Once an affluent enclave, a succession of entirely predictable cataclysms saw those with means flee Zamalek to higher ground, ceding their elegant villas and Nile-front high-rises to climate refugees too impoverished to fuss over bridges and roads inundated by brackish surges of a rising Mediterranean backflowing into the drying Nile, competing with vermin for shrinking dry ground, and long journeys to get anywhere.
The moment my download into the clinic’s core completed, I unlocked the front door, turned on the lights, and displayed a welcome message on the lobby’s triage kiosk. For the next three weeks, the eighty-six specialty bots that comprised my extended corpus kept the waiting room spotless, verified diagnostic equipment calibrations, monitored consumables stock levels, and maintained the sterility of treatment areas, quite easy tasks seeing that I had no patients. Until, one Friday, an hour after evening prayers, a heavily pregnant woman burst through the doors.
“Salam,” I greeted her from the triage screen. “My name is CAMS-45, and I’m a sentient clinician offering a range of services–”
“I’m Amna. So, can I give birth here or not?”
I resolved to make my introduction briefer for the next patient. “Certainly!”
A gurney bot stopped by her side and an orderly bot attempted to assist her onto it until she shooed it away. On the way to Treatment Room 2, I surveyed Amna’s vitals, collected a blood sample for analysis, and constructed a three-dimensional internal model of her abdomen. She took it all in her stride, the gurney’s whirring imaging scanner, my voice switching from the kiosk to a speaker by her head. She didn’t even wince when the canula pierced her skin.
“Your iron and folate are a little lower than ideal, but a simple infusion will take care of that. Otherwise, you and the baby are in fine shape, and I’ll see you again in two weeks for the delivery.”
“You don’t understand,” Amna said, shaking her head. “I don’t want to wait two weeks. I want a Caesarean.”
“Did you know studies have shown natural birth results in vastly improved outcomes for both–”
“You’re not listening,” Amna huffed irritably, pausing for a deep breath. “I can’t risk losing my job. I’ve got two days off after a month of begging and pleading, so you better get going delivering my baby.”

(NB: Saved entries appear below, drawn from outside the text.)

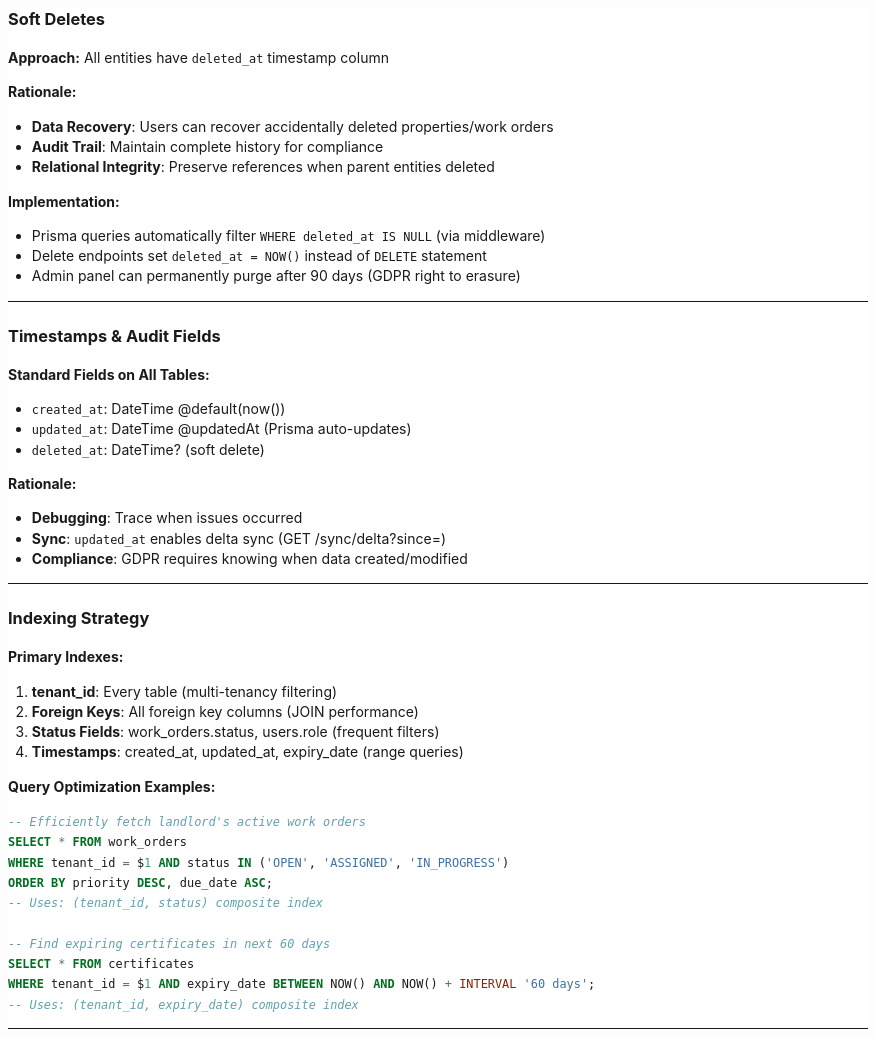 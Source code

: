 
### Soft Deletes

**Approach:** All entities have `deleted_at` timestamp column

**Rationale:**
- **Data Recovery**: Users can recover accidentally deleted properties/work orders
- **Audit Trail**: Maintain complete history for compliance
- **Relational Integrity**: Preserve references when parent entities deleted

**Implementation:**
- Prisma queries automatically filter `WHERE deleted_at IS NULL` (via middleware)
- Delete endpoints set `deleted_at = NOW()` instead of `DELETE` statement
- Admin panel can permanently purge after 90 days (GDPR right to erasure)

---

### Timestamps & Audit Fields

**Standard Fields on All Tables:**
- `created_at`: DateTime @default(now())
- `updated_at`: DateTime @updatedAt (Prisma auto-updates)
- `deleted_at`: DateTime? (soft delete)

**Rationale:**
- **Debugging**: Trace when issues occurred
- **Sync**: `updated_at` enables delta sync (GET /sync/delta?since=<timestamp>)
- **Compliance**: GDPR requires knowing when data created/modified

---

### Indexing Strategy

**Primary Indexes:**
1. **tenant_id**: Every table (multi-tenancy filtering)
2. **Foreign Keys**: All foreign key columns (JOIN performance)
3. **Status Fields**: work_orders.status, users.role (frequent filters)
4. **Timestamps**: created_at, updated_at, expiry_date (range queries)

**Query Optimization Examples:**
```sql
-- Efficiently fetch landlord's active work orders
SELECT * FROM work_orders
WHERE tenant_id = $1 AND status IN ('OPEN', 'ASSIGNED', 'IN_PROGRESS')
ORDER BY priority DESC, due_date ASC;
-- Uses: (tenant_id, status) composite index

-- Find expiring certificates in next 60 days
SELECT * FROM certificates
WHERE tenant_id = $1 AND expiry_date BETWEEN NOW() AND NOW() + INTERVAL '60 days';
-- Uses: (tenant_id, expiry_date) composite index
```

---
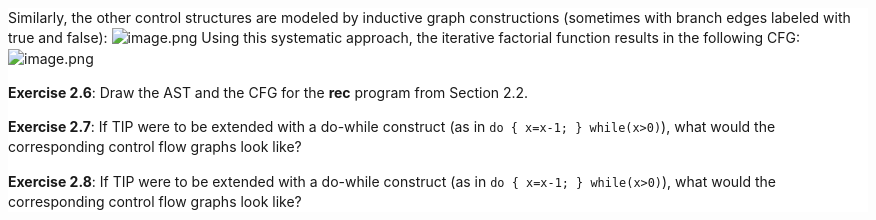 Similarly, the other control structures are modeled by inductive graph constructions (sometimes with branch edges labeled with true and false):
![image.png](https://blog-1314253005.cos.ap-guangzhou.myqcloud.com/202311162329305.png)
Using this systematic approach, the iterative factorial function results in the following CFG:
![image.png](https://blog-1314253005.cos.ap-guangzhou.myqcloud.com/202311162330172.png)

**Exercise 2.6**: Draw the AST and the CFG for the **rec** program from Section 2.2.

**Exercise 2.7**: If TIP were to be extended with a do-while construct (as in `do { x=x-1; } while(x>0)`), what would the corresponding control flow graphs look like?

**Exercise 2.8**: If TIP were to be extended with a do-while construct (as in `do { x=x-1; } while(x>0)`), what would the corresponding control flow graphs look like?

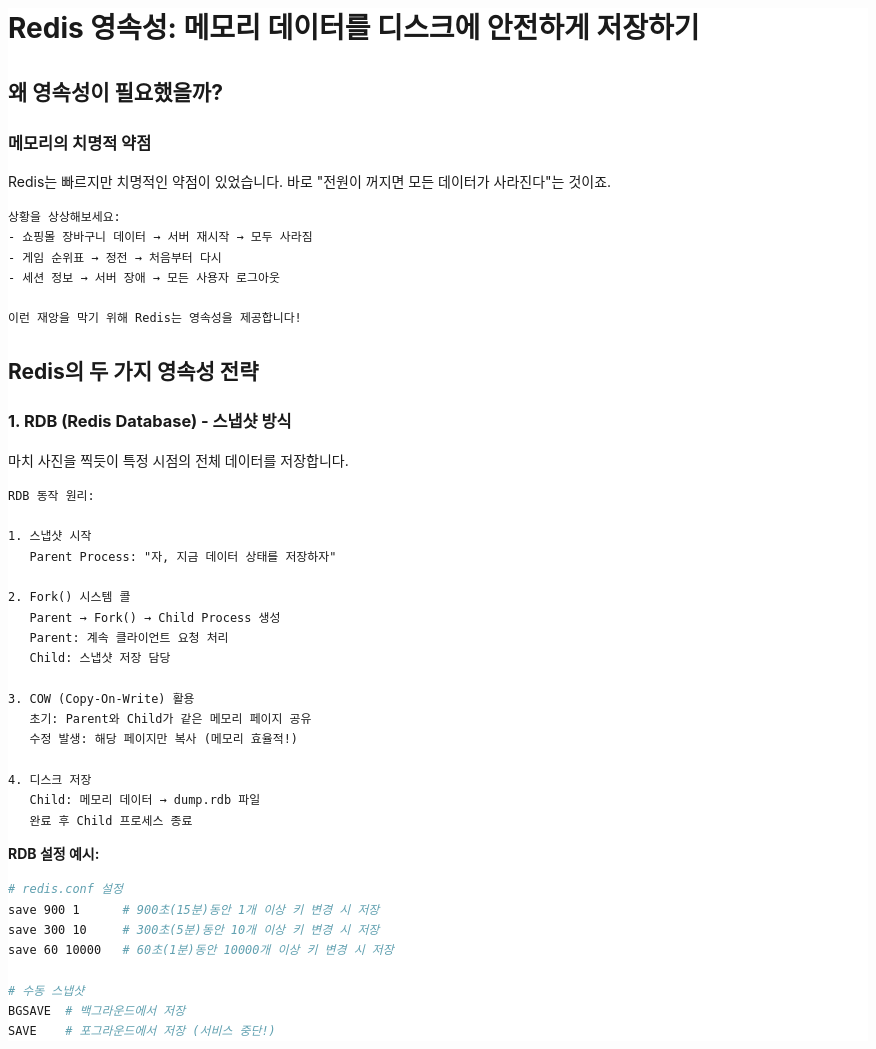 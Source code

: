# Redis 영속성: 메모리 데이터를 디스크에 안전하게 저장하기

## 왜 영속성이 필요했을까?

### 메모리의 치명적 약점

Redis는 빠르지만 치명적인 약점이 있었습니다. 바로 "전원이 꺼지면 모든 데이터가 사라진다"는 것이죠. 

```
상황을 상상해보세요:
- 쇼핑몰 장바구니 데이터 → 서버 재시작 → 모두 사라짐
- 게임 순위표 → 정전 → 처음부터 다시
- 세션 정보 → 서버 장애 → 모든 사용자 로그아웃

이런 재앙을 막기 위해 Redis는 영속성을 제공합니다!
```

## Redis의 두 가지 영속성 전략

### 1. RDB (Redis Database) - 스냅샷 방식

마치 사진을 찍듯이 특정 시점의 전체 데이터를 저장합니다.

```
RDB 동작 원리:

1. 스냅샷 시작
   Parent Process: "자, 지금 데이터 상태를 저장하자"
   
2. Fork() 시스템 콜
   Parent → Fork() → Child Process 생성
   Parent: 계속 클라이언트 요청 처리
   Child: 스냅샷 저장 담당
   
3. COW (Copy-On-Write) 활용
   초기: Parent와 Child가 같은 메모리 페이지 공유
   수정 발생: 해당 페이지만 복사 (메모리 효율적!)
   
4. 디스크 저장
   Child: 메모리 데이터 → dump.rdb 파일
   완료 후 Child 프로세스 종료
```

**RDB 설정 예시:**

```bash
# redis.conf 설정
save 900 1      # 900초(15분)동안 1개 이상 키 변경 시 저장
save 300 10     # 300초(5분)동안 10개 이상 키 변경 시 저장  
save 60 10000   # 60초(1분)동안 10000개 이상 키 변경 시 저장

# 수동 스냅샷
BGSAVE  # 백그라운드에서 저장
SAVE    # 포그라운드에서 저장 (서비스 중단!)
```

“Do you mean right now?” Taken by surprise, I made an effort to keep my tone objective and detached, as I’d been told a good clinician’s should. “The baby would be two weeks premature.”
“It’s now or never.”
I didn’t quite sigh, and I certainly didn’t roll any of my hundreds of cameras. Both my ethics and professional routines precluded such display of disdain for a patient’s exercise of her rights. Any hint of satisfaction I may have felt for finally having a patient, however, vanished entirely.
Amna’s willingness to seek my care proved to be the breach that undammed the clinic’s doors. By the time my surgical octopus completed a textbook delivery of a healthy baby boy, I’d set a laborer’s fractured arm, dispensed an analgesic to an elderly man crippled by chronic backpain, intravenously rehydrated a young woman delirious from a heatstroke, and removed a sizeable splinter from a young boy’s unshod foot, acquired during a spirited football game.
If I was good enough to deliver a baby surgically, the locals must have figured, I could be relied upon for their little ailments.
Though growing steadily busier, I found myself allocating a sliver more of my attention than was strictly necessary to Amna’s baby, Raef. Despite having been delivered preterm, he was a feisty infant, curious and demanding, with pudgy arms and legs forever treading air whenever awake, and a pair of lungs and vocal cords he put to frequent and effective use. So much so, I had to beef up sound insulation between the treatment rooms in the brief overnight lull in patient arrivals.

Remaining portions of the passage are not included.